It’s the birthday of the American poet, essayist, and translator who once said, “Poetry gives you permission to say any kind of language, using any kind of grammar.” That’s Gary Snyder (books by this author), born in San Francisco (1930). He is a practicing Buddhist and an environmental activist. He writes most often about spirituality and the environment. The poet Lawrence Ferlinghetti once called Snyder “The Thoreau of the Beat Generation.”
Gary Snyder grew up in King County, in Western Washington. It was just after the Great Depression and his family owned farm with dairy cows, hens, and an orchard, so Snyder worked hard every day. As a teen, his family moved around a lot, but he found a home in books and fell in love with D.H. Lawrence. He worked as a camp counselor and a mountaineer for a time and refers to his early attempts at writing poetry as, “Phase One: romantic teenage poetry about girls and mountains.”
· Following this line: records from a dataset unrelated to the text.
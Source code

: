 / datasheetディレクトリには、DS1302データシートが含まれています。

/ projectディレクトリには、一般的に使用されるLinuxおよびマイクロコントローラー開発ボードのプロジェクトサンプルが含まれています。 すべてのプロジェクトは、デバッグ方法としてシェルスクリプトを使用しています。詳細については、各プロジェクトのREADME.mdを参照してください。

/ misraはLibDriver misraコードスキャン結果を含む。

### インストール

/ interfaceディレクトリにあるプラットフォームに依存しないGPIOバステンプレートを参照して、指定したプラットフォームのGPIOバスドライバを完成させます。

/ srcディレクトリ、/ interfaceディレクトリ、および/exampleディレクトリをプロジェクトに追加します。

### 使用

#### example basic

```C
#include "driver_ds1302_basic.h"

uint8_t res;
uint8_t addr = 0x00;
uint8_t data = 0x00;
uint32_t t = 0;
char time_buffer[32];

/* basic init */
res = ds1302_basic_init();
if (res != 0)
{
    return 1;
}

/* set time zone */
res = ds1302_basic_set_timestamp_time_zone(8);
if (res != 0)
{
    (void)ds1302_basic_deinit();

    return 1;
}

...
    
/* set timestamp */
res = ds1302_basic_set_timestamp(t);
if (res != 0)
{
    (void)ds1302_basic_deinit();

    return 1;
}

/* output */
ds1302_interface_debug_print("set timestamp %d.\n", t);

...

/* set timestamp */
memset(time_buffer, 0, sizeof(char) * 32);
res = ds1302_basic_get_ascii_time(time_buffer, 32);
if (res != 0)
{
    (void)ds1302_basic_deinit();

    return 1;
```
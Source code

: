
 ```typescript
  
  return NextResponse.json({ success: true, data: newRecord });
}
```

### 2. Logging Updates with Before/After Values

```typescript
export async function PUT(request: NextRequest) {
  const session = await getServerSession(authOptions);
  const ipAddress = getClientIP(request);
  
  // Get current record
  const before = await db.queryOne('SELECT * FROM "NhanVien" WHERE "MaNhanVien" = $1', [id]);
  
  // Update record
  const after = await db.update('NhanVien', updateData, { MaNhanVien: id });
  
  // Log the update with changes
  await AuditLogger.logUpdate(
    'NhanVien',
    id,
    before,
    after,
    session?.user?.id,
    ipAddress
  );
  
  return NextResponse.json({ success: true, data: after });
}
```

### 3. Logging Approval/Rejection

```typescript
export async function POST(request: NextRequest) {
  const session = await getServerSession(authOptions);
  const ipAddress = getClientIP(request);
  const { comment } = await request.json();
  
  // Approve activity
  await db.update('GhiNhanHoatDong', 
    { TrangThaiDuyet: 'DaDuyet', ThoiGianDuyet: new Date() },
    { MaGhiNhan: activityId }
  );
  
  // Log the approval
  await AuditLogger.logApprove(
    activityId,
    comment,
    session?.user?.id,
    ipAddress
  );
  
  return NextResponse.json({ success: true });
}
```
In the 1950s, he was captivated by the Beat poets in San Francisco for a time and became good friends with Jack Kerouac, who would later become famous for his coming-of-age novel, On the Road (1957). Kerouac and Snyder lived together in a cabin in Mill Valley, California, for several months. The character of Japhy Ryder in Kerouac’s book The Dharma Bums (1958) was loosely based on Snyder.
Snyder wasn’t long for the San Francisco scene, which was quickly turning hedonistic. He said: “I’ll just say that I am grateful that I came to meet with peyote, psilocybin, LSD, and other hallucinogens in a respectful and modest frame of mind. I was suitably impressed by their powers, I was scared a few times, I learned a whole lot, and I quit when I was ahead.”
He sailed for Japan, where he spent the next several years living on a small volcanic island called Suwanosejima in the East China Sea, along with several other people. They fished, hunted for food, and meditated daily.
Snyder also began exploring Buddhism. His dharma name is “Chofu,” which means, “Listen to the Wind.” He ended up spending more than a decade in Japan studying Buddhism and living in monasteries. Sometimes, because the monastery had no books, he would leave the monastery for a few months and rent an apartment nearby, just so he could catch up on reading and writing poetry. He made ends meet by teaching conversational English and by taking jobs on oil tankers.
On what Buddhism has taught him about poetry, he says, “Changing the filter, wiping noses, going to meetings, picking up around the house, washing dishes, checking the dip stick, don’t let yourself think these are distracting you from your more serious pursuits.”
He said, “As a poet I hold the most archaic values on earth. They go back to the Neolithic: the fertility of the soil, the magic of animals, the power-vision in solitude, the terrifying initiation and rebirth, the love and ecstasy of the dance, the common work of the tribe.”
And he said, “True affluence is not needing anything.”